*What you should do*.
Starting with the first line and ending with the last, copy the entries word for word.

Stored data

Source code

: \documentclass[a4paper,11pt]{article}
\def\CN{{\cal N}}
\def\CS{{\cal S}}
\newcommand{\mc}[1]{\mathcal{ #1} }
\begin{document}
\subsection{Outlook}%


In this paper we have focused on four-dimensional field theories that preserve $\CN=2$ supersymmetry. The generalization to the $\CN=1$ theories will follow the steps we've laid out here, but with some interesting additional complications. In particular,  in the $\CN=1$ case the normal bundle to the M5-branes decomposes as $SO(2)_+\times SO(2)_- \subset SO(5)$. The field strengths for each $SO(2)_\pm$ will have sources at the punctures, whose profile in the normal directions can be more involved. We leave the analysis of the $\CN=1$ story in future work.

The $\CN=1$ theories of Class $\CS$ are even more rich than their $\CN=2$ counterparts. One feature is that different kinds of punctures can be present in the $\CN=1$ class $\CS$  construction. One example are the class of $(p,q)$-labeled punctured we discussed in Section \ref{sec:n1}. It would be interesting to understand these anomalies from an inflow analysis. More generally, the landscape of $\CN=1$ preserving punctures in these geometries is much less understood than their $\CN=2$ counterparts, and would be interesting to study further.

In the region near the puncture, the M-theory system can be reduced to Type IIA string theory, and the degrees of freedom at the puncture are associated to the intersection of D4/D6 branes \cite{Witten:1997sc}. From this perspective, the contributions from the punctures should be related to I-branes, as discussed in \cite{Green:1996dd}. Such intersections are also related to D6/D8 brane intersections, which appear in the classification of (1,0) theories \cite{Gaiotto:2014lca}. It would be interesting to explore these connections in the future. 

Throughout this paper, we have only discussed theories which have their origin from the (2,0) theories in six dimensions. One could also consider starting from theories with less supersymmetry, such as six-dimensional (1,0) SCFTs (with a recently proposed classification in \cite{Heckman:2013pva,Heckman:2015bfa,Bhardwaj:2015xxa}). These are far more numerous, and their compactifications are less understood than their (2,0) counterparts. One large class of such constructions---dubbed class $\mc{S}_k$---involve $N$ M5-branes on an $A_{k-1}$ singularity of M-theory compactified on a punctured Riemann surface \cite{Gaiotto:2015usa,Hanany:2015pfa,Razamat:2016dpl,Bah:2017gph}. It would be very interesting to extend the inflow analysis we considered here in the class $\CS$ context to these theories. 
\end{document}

*Your response*.
Source code

: \documentclass[a4paper,11pt]{article}
\def\CN{{\cal N}}
\def\CS{{\cal S}}
\newcommand{\mc}[1]{\mathcal{ #1} }
\begin{document}
\subsection{Outlook}%


In this paper we have focused on four-dimensional field theories that preserve $\CN=2$ supersymmetry. The generalization to the $\CN=1$ theories will follow the steps we've laid out here, but with some interesting additional complications. In particular,  in the $\CN=1$ case the normal bundle to the M5-branes decomposes as $SO(2)_+\times SO(2)_- \subset SO(5)$. The field strengths for each $SO(2)_\pm$ will have sources at the punctures, whose profile in the normal directions can be more involved. We leave the analysis of the $\CN=1$ story in future work.

The $\CN=1$ theories of Class $\CS$ are even more rich than their $\CN=2$ counterparts. One feature is that different kinds of punctures can be present in the $\CN=1$ class $\CS$  construction. One example are the class of $(p,q)$-labeled punctured we discussed in Section \ref{sec:n1}. It would be interesting to understand these anomalies from an inflow analysis. More generally, the landscape of $\CN=1$ preserving punctures in these geometries is much less understood than their $\CN=2$ counterparts, and would be interesting to study further.

In the region near the puncture, the M-theory system can be reduced to Type IIA string theory, and the degrees of freedom at the puncture are associated to the intersection of D4/D6 branes \cite{Witten:1997sc}. From this perspective, the contributions from the punctures should be related to I-branes, as discussed in \cite{Green:1996dd}. Such intersections are also related to D6/D8 brane intersections, which appear in the classification of (1,0) theories \cite{Gaiotto:2014lca}. It would be interesting to explore these connections in the future. 

Throughout this paper, we have only discussed theories which have their origin from the (2,0) theories in six dimensions. One could also consider starting from theories with less supersymmetry, such as six-dimensional (1,0) SCFTs (with a recently proposed classification in \cite{Heckman:2013pva,Heckman:2015bfa,Bhardwaj:2015xxa}). These are far more numerous, and their compactifications are less understood than their (2,0) counterparts. One large class of such constructions---dubbed class $\mc{S}_k$---involve $N$ M5-branes on an $A_{k-1}$ singularity of M-theory compactified on a punctured Riemann surface \cite{Gaiotto:2015usa,Hanany:2015pfa,Razamat:2016dpl,Bah:2017gph}. It would be very interesting to extend the inflow analysis we considered here in the class $\CS$ context to these theories. 
\end{document}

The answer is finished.